Enfin, il demande à la Cour d'ordonner à la SARL IMPERIAL GAROUPE :

- la remise des bulletins de salaire, de l'attestation pour le pôle emploi et du certificat de travail rectifiés conformément à l'arrêt à venir, sous astreinte de 50 euros par jour de retard pour chacun des documents,

- les intérêts au taux légal et la capitalisation des intérêts au taux légal sur le fondement de l'article 1154 du code civil,

A titre subsidiaire, il demande de :

*confirmer le jugement du 6 juillet 2012 dans l'ensemble de ses dispositions,

y ajoutant,

*condamner la Société IMPERIAL GAROUPE à payer à [L] [E] en cause d'appel une somme supplémentaire de 3000 euros au titre de l'article 700 du code de procédure civile,

*condamner la Société IMPERIAL GAROUPE aux entiers dépens,

La société IMPERIAL GAROUPE demande pour sa part de retenir :

* que la démission de Monsieur [E] est claire et non équivoque, et uniquement motivée par son embauche au sein d'un restaurant gastronomique concurrent voisin;

* que Monsieur [E] ne rapporte aucunement la preuve d'une quelconque situation de harcèlement moral à son encontre;

* que Monsieur [E] ne rapporte aucunement la preuve de quelconques heures de travail effectuées non rémunérées ou non récupérées;

* que Monsieur [E] a été réglé de l'intégralité des sommes dues tant au titre de l'exécution de son contrat de travail que de la rupture de celui-ci;

En conséquence, de :

*Confirmer le jugement du Conseil de prud'hommes de Grasse du 6 juillet 2012 en ce qu'il a:

- jugé la démission de Monsieur [E] claire et non équivoque;

- rejeté la demande de Monsieur [E] au titre de l'indemnité compensatrice de préavis et des congés payés afférents ;

- rejeté la demande de Monsieur [E] au titre de l'indemnité légale de licenciement;

- rejeté la demande de Monsieur [E] au titre de l'indemnité pour licenciement sans cause réelle et sérieuse;

- rejeté la demande de Monsieur [E] au titre du rappel de salaire sur heures supplémentaires et des congés payés afférents.

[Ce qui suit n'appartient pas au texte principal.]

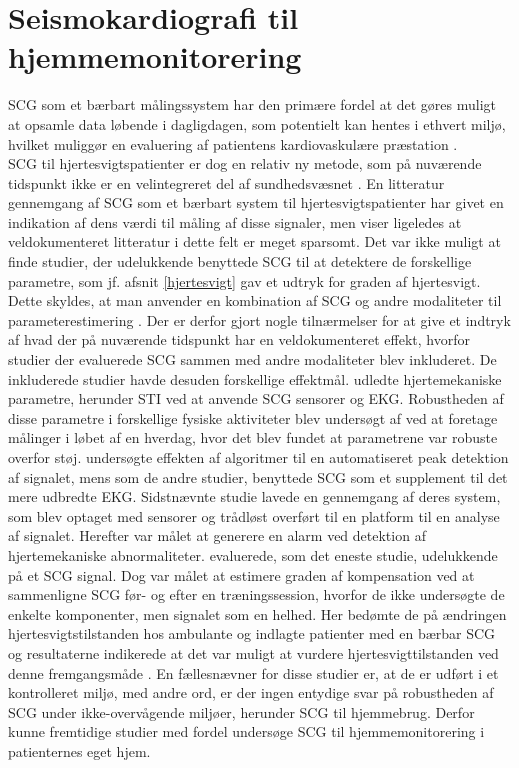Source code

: \section{Seismokardiografi til hjemmemonitorering}
SCG som et bærbart målingssystem har den primære fordel at det gøres muligt at opsamle data løbende i dagligdagen, som potentielt kan hentes i ethvert miljø, hvilket muliggør en evaluering af patientens kardiovaskulære præstation \citep{inan2015}. \\ 
SCG til hjertesvigtspatienter er dog en relativ ny metode, som på nuværende tidspunkt ikke er en velintegreret del af sundhedsvæsnet \citep{}. En litteratur gennemgang af SCG som et bærbart system til hjertesvigtspatienter har givet en indikation af dens værdi til måling af disse signaler, men viser ligeledes at veldokumenteret litteratur i dette felt er meget sparsomt. Det var ikke muligt at finde studier, der udelukkende benyttede SCG til at detektere de forskellige parametre, som jf. afsnit \ref{hjertesvigt} gav et udtryk for graden af hjertesvigt. Dette skyldes, at man anvender en kombination af SCG og andre modaliteter til parameterestimering \citep{di2013wearable} \citep{Shafiq2016} \citep{Sahoo2017} \citep{Etemadi2018}. Der er derfor gjort nogle tilnærmelser for at give et indtryk af hvad der på nuværende tidspunkt har en veldokumenteret effekt, hvorfor studier der evaluerede SCG sammen med andre modaliteter blev inkluderet. De inkluderede studier havde desuden forskellige effektmål. \citet{Etemadi2018} udledte hjertemekaniske parametre, herunder STI ved at anvende SCG sensorer og EKG. Robustheden af disse parametre i forskellige fysiske aktiviteter blev undersøgt af \citet{di2013wearable} ved at foretage målinger i løbet af en hverdag, hvor det blev fundet at parametrene var robuste overfor støj. \citet{Shafiq2016} undersøgte effekten af algoritmer til en automatiseret peak detektion af signalet, mens \citet{Sahoo2017} som de andre studier, benyttede SCG som et supplement til det mere udbredte EKG. Sidstnævnte studie lavede en gennemgang af deres system, som blev optaget med sensorer og trådløst overført til en platform til en analyse af signalet. Herefter var målet at generere en alarm ved detektion af hjertemekaniske abnormaliteter. \citet{Inan2018} evaluerede, som det eneste studie, udelukkende på et SCG signal. Dog var målet at estimere graden af kompensation ved at sammenligne SCG før-  og efter en træningssession, hvorfor de ikke undersøgte de enkelte komponenter, men signalet som en helhed. Her bedømte de på ændringen hjertesvigtstilstanden hos ambulante og indlagte patienter med en bærbar SCG og resultaterne indikerede at det var muligt at vurdere hjertesvigttilstanden ved denne fremgangsmåde \citep{Inan2018}. En fællesnævner for disse studier er, at de er udført i et kontrolleret miljø, med andre ord, er der ingen entydige svar på robustheden af SCG under ikke-overvågende miljøer, herunder SCG til hjemmebrug. Derfor kunne fremtidige studier med fordel undersøge SCG til hjemmemonitorering i patienternes eget hjem.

Et de réformer le jugement le jugement du Conseil de prud'hommes de Grasse du 6 juillet 2012 en ce qu'il a :

- alloué la somme de 5000 euros à Monsieur [E] à titre de dommages et intérêts pour harcèlement moral;

- alloué la somme de 40 000 euros à Monsieur [E] à titre de dommages et intérêts pour perte de chance d'établir le montant de sa créance d'heures supplémentaires;

- alloué la somme de 30 195,36 euros à Monsieur [E] à titre de dommages et intérêts pour travail dissimulé;

- alloué la somme de 5000 euros à Monsieur [E] à titre de dommages et intérêts pour perte du droit à contrepartie obligatoire en repos;

- alloué la somme de 8454,70 euros à Monsieur [E] à titre d'indemnité compensatrice de congés payés;

- condamné la société IMPERIAL GAROUPE à remettre à Monsieur [E] un certificat de travail et une attestation POLE EMPLOI rectifiés en fonction des condamnations prononcées, assorti d'une astreinte de 30 euros par jour de retard;

- dit que les intérêts des sommes dues depuis au moins un an porteront intérêts au taux légal ;

- condamné la société IMPERIAL GAROUPE à 1000 euros au titre de l'article 700 du Code de Procédure Civile et aux dépens ;

Et statuant de nouveau:

- Débouter Monsieur [E] de l'intégralité de ses demandes, fins et conclusions;

- Condamner Monsieur [E] au remboursement des sommes payées par la société IMPERIAL GAROUPE au titre de l'exécution provisoire du jugement de première instance soit la somme de 48 552.48 euros;

- Condamner Monsieur [E] au paiement de la somme de 10.000 euros de dommages et intérêts pour procédure abusive;

- Condamner Monsieur [E] au paiement de la somme de 3000 euros par application des dispositions de l'article 700 du Code de Procédure Civile, ainsi qu'aux entiers dépens.

Pour un plus ample exposé des faits, de la procédure des moyens et des prétentions des parties, il est renvoyé au jugement entrepris, aux pièces de la procédure, et aux conclusions des parties oralement reprises.

MOTIFS DE LA DECISION

Sur la requalification de la démission

Selon courrier du 4 Octobre 2010, [L] [E] démissionnait de son poste en ces termes :

« Faisant suite à notre conversation du samedi 2 Octobre 2010, j'ai le regret de vous confirmer que je ne souhaite pas poursuivre davantage notre collaboration. J'ai été très heureux et très fier de faire partie de votre équipe durant ces quatre années passées à l'hôtel Impérial Garoupe et je vous en remercie. J'espère de tout c'ur que vous en avez retiré autant de satisfaction que moi et que vous en garderez le meilleure souvenir. Je cesserai mon activité après trois mois de préavis, c'est-à-dire à partir du 10 Janvier 2011, recevez, Monsieur [K], mes plus respectueuses salutations.. »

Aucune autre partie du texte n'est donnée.